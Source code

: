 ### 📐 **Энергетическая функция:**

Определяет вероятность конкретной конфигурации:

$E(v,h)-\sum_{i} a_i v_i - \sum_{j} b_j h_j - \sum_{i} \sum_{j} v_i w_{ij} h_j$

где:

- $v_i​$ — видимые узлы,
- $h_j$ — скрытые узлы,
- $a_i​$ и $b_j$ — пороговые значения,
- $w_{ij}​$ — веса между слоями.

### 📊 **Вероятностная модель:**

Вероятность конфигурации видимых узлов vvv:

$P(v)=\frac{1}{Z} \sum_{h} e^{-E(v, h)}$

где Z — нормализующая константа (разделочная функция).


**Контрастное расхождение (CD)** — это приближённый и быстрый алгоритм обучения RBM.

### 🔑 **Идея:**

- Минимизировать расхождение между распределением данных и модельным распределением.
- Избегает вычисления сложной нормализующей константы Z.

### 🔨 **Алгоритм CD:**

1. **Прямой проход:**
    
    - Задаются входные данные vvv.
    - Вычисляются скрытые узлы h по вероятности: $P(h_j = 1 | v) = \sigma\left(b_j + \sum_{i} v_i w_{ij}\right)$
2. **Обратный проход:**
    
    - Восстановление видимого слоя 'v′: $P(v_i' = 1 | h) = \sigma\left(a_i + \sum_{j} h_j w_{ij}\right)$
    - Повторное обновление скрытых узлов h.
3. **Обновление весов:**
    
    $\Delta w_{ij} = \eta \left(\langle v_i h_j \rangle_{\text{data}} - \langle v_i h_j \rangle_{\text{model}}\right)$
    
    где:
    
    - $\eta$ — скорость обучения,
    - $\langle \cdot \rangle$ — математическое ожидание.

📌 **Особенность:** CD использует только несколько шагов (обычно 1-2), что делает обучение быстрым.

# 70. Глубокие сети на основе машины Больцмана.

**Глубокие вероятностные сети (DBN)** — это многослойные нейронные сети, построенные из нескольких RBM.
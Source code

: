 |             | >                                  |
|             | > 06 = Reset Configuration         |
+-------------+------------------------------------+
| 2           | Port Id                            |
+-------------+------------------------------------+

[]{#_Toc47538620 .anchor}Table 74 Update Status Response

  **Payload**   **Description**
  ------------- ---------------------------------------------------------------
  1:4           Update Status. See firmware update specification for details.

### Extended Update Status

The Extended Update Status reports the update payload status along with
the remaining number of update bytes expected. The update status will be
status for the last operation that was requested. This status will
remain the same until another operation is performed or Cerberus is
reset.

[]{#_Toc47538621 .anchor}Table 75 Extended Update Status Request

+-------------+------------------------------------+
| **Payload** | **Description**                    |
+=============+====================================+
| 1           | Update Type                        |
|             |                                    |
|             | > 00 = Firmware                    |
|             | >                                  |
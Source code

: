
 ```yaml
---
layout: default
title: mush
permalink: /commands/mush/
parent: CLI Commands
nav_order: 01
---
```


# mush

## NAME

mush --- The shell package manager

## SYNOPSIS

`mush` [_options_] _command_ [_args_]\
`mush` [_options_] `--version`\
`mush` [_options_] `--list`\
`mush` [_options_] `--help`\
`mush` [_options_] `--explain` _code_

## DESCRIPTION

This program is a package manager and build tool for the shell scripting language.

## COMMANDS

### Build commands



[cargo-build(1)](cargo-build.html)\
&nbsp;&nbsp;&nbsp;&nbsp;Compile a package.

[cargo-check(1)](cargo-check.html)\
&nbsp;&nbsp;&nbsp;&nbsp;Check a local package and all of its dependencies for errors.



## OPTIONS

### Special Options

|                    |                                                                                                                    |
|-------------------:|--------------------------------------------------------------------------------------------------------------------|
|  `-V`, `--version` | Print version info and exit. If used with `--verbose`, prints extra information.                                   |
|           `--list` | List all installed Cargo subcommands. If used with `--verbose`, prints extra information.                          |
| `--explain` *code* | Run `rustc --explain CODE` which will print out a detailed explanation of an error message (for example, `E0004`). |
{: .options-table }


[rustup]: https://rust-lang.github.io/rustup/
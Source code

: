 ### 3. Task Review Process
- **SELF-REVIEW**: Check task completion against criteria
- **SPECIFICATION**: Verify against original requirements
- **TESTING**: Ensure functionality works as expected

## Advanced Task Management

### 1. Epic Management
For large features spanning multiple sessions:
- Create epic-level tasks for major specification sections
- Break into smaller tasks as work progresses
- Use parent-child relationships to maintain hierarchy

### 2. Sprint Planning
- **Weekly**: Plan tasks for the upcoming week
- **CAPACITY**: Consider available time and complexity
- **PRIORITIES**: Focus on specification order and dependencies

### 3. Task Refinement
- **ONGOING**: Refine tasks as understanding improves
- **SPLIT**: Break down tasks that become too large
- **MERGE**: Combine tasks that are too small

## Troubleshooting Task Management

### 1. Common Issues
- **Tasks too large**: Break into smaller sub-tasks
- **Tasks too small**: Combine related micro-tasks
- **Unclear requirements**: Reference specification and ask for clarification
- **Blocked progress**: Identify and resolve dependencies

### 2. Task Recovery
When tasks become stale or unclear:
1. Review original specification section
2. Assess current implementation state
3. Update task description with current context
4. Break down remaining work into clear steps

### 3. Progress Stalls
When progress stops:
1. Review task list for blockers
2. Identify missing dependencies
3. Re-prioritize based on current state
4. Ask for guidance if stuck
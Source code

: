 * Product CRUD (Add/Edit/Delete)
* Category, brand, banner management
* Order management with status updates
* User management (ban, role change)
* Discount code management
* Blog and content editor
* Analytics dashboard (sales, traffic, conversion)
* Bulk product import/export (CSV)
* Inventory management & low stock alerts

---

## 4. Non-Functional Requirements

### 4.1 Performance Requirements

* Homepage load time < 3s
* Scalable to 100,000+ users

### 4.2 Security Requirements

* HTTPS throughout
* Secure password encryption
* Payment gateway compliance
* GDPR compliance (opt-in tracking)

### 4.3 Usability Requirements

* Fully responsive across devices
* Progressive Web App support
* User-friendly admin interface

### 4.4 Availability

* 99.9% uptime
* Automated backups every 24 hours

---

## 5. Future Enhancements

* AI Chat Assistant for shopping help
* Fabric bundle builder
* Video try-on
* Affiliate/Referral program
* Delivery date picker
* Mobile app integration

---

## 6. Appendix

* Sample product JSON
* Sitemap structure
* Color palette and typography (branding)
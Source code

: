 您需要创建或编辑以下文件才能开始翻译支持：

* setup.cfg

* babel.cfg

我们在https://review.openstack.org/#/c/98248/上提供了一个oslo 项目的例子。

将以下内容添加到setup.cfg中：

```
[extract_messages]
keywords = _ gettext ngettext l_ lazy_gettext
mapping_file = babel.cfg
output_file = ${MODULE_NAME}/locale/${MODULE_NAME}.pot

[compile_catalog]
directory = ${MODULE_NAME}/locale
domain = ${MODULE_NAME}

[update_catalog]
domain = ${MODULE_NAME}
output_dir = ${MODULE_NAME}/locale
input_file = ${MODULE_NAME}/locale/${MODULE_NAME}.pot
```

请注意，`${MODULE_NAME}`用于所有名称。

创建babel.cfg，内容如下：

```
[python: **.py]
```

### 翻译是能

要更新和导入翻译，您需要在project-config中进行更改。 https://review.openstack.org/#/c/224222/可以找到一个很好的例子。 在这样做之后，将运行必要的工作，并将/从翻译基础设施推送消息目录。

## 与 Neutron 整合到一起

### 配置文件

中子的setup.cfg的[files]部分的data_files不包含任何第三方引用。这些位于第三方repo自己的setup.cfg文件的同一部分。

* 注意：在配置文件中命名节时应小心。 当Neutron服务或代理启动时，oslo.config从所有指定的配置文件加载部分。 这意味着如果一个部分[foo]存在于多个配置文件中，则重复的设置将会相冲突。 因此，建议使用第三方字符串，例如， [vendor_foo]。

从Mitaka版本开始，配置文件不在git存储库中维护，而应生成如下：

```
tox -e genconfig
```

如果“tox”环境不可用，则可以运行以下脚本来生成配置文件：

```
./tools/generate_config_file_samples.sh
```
★ ★ ★ ★ ★
> [Exercise instructions]
Wherever the word "tasks" appears in the entries above, copy that whole line.

> [Answer to this problem]
- Create epic-level tasks for major specification sections
- Break into smaller tasks as work progresses
- **Weekly**: Plan tasks for the upcoming week
- **ONGOING**: Refine tasks as understanding improves
- **SPLIT**: Break down tasks that become too large
- **MERGE**: Combine tasks that are too small
- **Tasks too large**: Break into smaller sub-tasks
- **Tasks too small**: Combine related micro-tasks
When tasks become stale or unclear:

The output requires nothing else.